Our model reveals both expected and previously unrecognized cellular origins, including a predominant basal cell origin for small cell lung cancer, challenging traditional assumptions of a neuroendocrine origin. Importantly, beyond static COO prediction, we identify dynamic cellular trajectories during tumorigenesis, highlighting the presence of intermediate metaplastic states in several gastrointestinal cancers. These findings support a model in which metaplasia represents a transitional and potentially permissive state linking normal tissue and malignant transformation, rather than a terminal differentiation endpoint.
This work demonstrates that integrative, epigenome-informed machine learning enables robust prediction of cancer cell of origin while uncovering metaplastic intermediates as critical components of tumor evolution. These insights have important implications for understanding cancer initiation, refining early detection strategies, and targeting pre-malignant cellular states.

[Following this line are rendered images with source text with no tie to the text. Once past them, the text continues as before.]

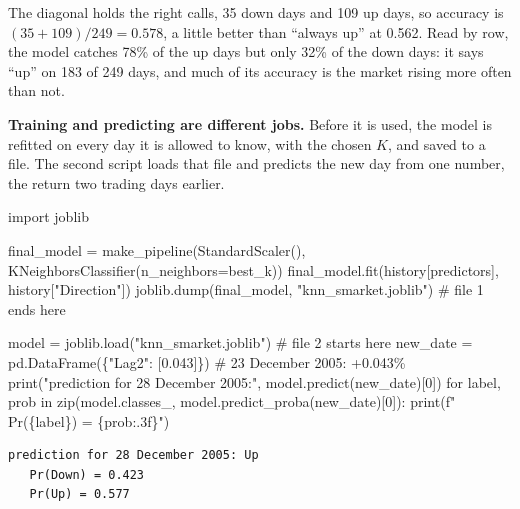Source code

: \documentclass[
  letterpaper,
  10pt,
  twoside,
  openright,
  numbers=noenddot,
  chapterprefix=true]{scrbook}
\newenvironment{Shaded}{}{}
\newcommand{\BuiltInTok}[1]{\textcolor[rgb]{0.84,0.23,0.29}{#1}}
\newcommand{\CommentTok}[1]{\textcolor[rgb]{0.42,0.45,0.49}{#1}}
\newcommand{\ControlFlowTok}[1]{\textcolor[rgb]{0.84,0.23,0.29}{#1}}
\newcommand{\DecValTok}[1]{\textcolor[rgb]{0.00,0.36,0.77}{#1}}
\newcommand{\FloatTok}[1]{\textcolor[rgb]{0.00,0.36,0.77}{#1}}
\newcommand{\ImportTok}[1]{\textcolor[rgb]{0.01,0.18,0.38}{#1}}
\newcommand{\KeywordTok}[1]{\textcolor[rgb]{0.84,0.23,0.29}{#1}}
\newcommand{\NormalTok}[1]{\textcolor[rgb]{0.14,0.16,0.18}{#1}}
\newcommand{\OperatorTok}[1]{\textcolor[rgb]{0.14,0.16,0.18}{#1}}
\newcommand{\SpecialCharTok}[1]{\textcolor[rgb]{0.00,0.36,0.77}{#1}}
\newcommand{\SpecialStringTok}[1]{\textcolor[rgb]{0.01,0.18,0.38}{#1}}
\newcommand{\StringTok}[1]{\textcolor[rgb]{0.01,0.18,0.38}{#1}}
\begin{document}
The diagonal holds the right calls, 35 down days and 109 up days, so
accuracy is \((35 + 109)/249 = 0.578\), a little better than ``always
up'' at 0.562. Read by row, the model catches 78\% of the up days but
only 32\% of the down days: it says ``up'' on 183 of 249 days, and much
of its accuracy is the market rising more often than not.

\textbf{Training and predicting are different jobs.} Before it is used,
the model is refitted on every day it is allowed to know, with the
chosen \(K\), and saved to a file. The second script loads that file and
predicts the new day from one number, the return two trading days
earlier.

\label{check-smarket-predict}
\begin{Shaded}
\begin{Highlighting}[]
\ImportTok{import}\NormalTok{ joblib}

\NormalTok{final\_model }\OperatorTok{=}\NormalTok{ make\_pipeline(StandardScaler(), KNeighborsClassifier(n\_neighbors}\OperatorTok{=}\NormalTok{best\_k))}
\NormalTok{final\_model.fit(history[predictors], history[}\StringTok{"Direction"}\NormalTok{])}
\NormalTok{joblib.dump(final\_model, }\StringTok{"knn\_smarket.joblib"}\NormalTok{)           }\CommentTok{\# file 1 ends here}

\NormalTok{model }\OperatorTok{=}\NormalTok{ joblib.load(}\StringTok{"knn\_smarket.joblib"}\NormalTok{)                }\CommentTok{\# file 2 starts here}
\NormalTok{new\_date }\OperatorTok{=}\NormalTok{ pd.DataFrame(\{}\StringTok{"Lag2"}\NormalTok{: [}\FloatTok{0.043}\NormalTok{]\})               }\CommentTok{\# 23 December 2005: +0.043\%}
\BuiltInTok{print}\NormalTok{(}\StringTok{"prediction for 28 December 2005:"}\NormalTok{, model.predict(new\_date)[}\DecValTok{0}\NormalTok{])}
\ControlFlowTok{for}\NormalTok{ label, prob }\KeywordTok{in} \BuiltInTok{zip}\NormalTok{(model.classes\_, model.predict\_proba(new\_date)[}\DecValTok{0}\NormalTok{]):}
    \BuiltInTok{print}\NormalTok{(}\SpecialStringTok{f"   Pr(}\SpecialCharTok{\{}\NormalTok{label}\SpecialCharTok{\}}\SpecialStringTok{) = }\SpecialCharTok{\{}\NormalTok{prob}\SpecialCharTok{:.3f\}}\SpecialStringTok{"}\NormalTok{)}
\end{Highlighting}
\end{Shaded}

\begin{verbatim}
prediction for 28 December 2005: Up
   Pr(Down) = 0.423
   Pr(Up) = 0.577
\end{verbatim}
\end{document}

Keywords: cell-of-origin, single-cell, cancer, genomics, metaplasia
Acknowledgement: This project was funded by the Chan Zuckerberg Initiative (CZI) Data Insights Grant 2022-249299 to P.P., R.K., and A.M.T. This work was also supported in part by the Croatian National Science Foundation Project PREDI-COO (Project number: HRZZ IP-2019-04-9308) to P.S. and R.K and through the computational and data resources and staff expertise provided by Scientific Computing and Data at the Icahn School of Medicine at Mount Sinai and supported by the Clinical and Translational Science Awards (CTSA) grant UL1TR004419 from the National Center for Advancing Translational Sciences.